3. CumulusRDF 1.0.1 CLI 툴 다운로드및 설치

  https://github.com/cumulusrdf/cumulusrdf/wiki/Downloads

  에서 March 11th 2014: CumulusRDF v1.0.1 CLI jar를 다운로드 받아서 적절한 위치에 복사한다.

 * 참고1 : https://github.com/cumulusrdf/cumulusrdf/wiki/CLI)

 * 참고2 : dump, load, query, remove를 실행할 수 있는 jar파일임


 

4. 첨부된 1.0.0버젼의 CLI jar파일은 load할때 아래와 같이 사용한다.(이것은 thread개수를 지정할 수 있는데.. CumulusRDF 1.0.1 CLI등은 사용법이르며 일부기능이 지원되지 않음)

java -cp ./cumulusrdf-1.0.0-jar-with-dependencies.jar edu.kit.aifb.cumulus.cli.Main Load -i ./icbms_2016-04-15_15-10-16.nq -b 10000 -t 8

배치 10000, 쓰레드 8개로 nq파일을 업로드함

: 첨부파일을 이용할것


----------------------------첨부된 jar파일 사용시 가능한 옵션(Load, Dump, Query, Remove별로 다름)----------------------

-bash-4.1# java -cp ./cumulusrdf-1.0.0-jar-with-dependencies.jar edu.kit.aifb.cumulus.cli.Main Load -help

***ERROR: class org.apache.commons.cli.UnrecognizedOptionException: Unrecognized option: -help

usage: parameters:

 -b <arg>   batch size - number of triples (default: 100)

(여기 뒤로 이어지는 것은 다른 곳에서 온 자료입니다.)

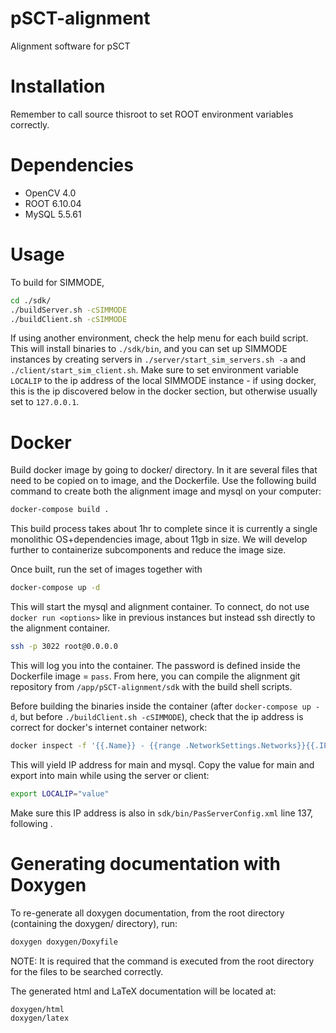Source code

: # pSCT-alignment
Alignment software for pSCT

# Installation

Remember to call source thisroot to set ROOT environment variables correctly.

# Dependencies

* OpenCV 4.0
* ROOT 6.10.04
* MySQL 5.5.61

# Usage
To build for SIMMODE,
```bash
cd ./sdk/
./buildServer.sh -cSIMMODE
./buildClient.sh -cSIMMODE
```
If using another environment, check the help menu for each build script. This will install binaries to `./sdk/bin`, and you can set up SIMMODE instances by creating servers in `./server/start_sim_servers.sh -a` and `./client/start_sim_client.sh`. Make sure to set environment variable `LOCALIP` to the ip address of the local SIMMODE instance - if using docker, this is the ip discovered below in the docker section, but otherwise usually set to `127.0.0.1`. 


# Docker
Build docker image by going to docker/ directory. In it are several files that need to be copied on to image, and the Dockerfile. Use the following build command to create both the alignment image and mysql on your computer:
```bash
docker-compose build .
``` 
This build process takes about 1hr to complete since it is currently a single monolithic OS+dependencies image, about 11gb in size. We will develop further to containerize subcomponents and reduce the image size.

Once built, run the set of images together with 

```bash
docker-compose up -d
``` 
This will start the mysql and alignment container. To connect, do not use `docker run <options>` like in previous instances but instead ssh directly to the alignment container.
```bash
ssh -p 3022 root@0.0.0.0
```
This will log you into the container. The password is defined inside the Dockerfile image = `pass`. From here, you can compile the alignment git repository from `/app/pSCT-alignment/sdk` with the build shell scripts.

Before building the binaries inside the container (after `docker-compose up -d`, but before `./buildClient.sh -cSIMMODE`), check that the ip address is correct for docker's internet container network:

```bash
docker inspect -f '{{.Name}} - {{range .NetworkSettings.Networks}}{{.IPAddress}}{{end}}' $(docker ps -aq)
```
This will yield IP address for main and mysql. Copy the value for main and export into main while using the server or client:

```bash
export LOCALIP="value"
```
Make sure this IP address is also in `sdk/bin/PasServerConfig.xml` line 137, following <UaServerConfig><UaEndpoint><URL>.
  
# Generating documentation with Doxygen

To re-generate all doxygen documentation, from the root directory (containing the doxygen/ directory), run:

```bash
doxygen doxygen/Doxyfile
```

NOTE: It is required that the command is executed from the root directory for the files to be searched correctly.

The generated html and LaTeX documentation will be located at:

```bash
doxygen/html
doxygen/latex
```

 -f <arg>   format ('nt', 'nq' or 'xml') (default: 'nt')

 -h         print help

 -i <arg>   name of file to read, - for stdin (but then need to specify -x

            option)

 -k <arg>   Cassandra keyspace (default KeyspaceCumulus)

 -n <arg>   Cassandra hosts as comma-separated list

            ('host1:port1,host2:port2,...') (default localhost:9160)

 -r <arg>   replication factor  (default: 1)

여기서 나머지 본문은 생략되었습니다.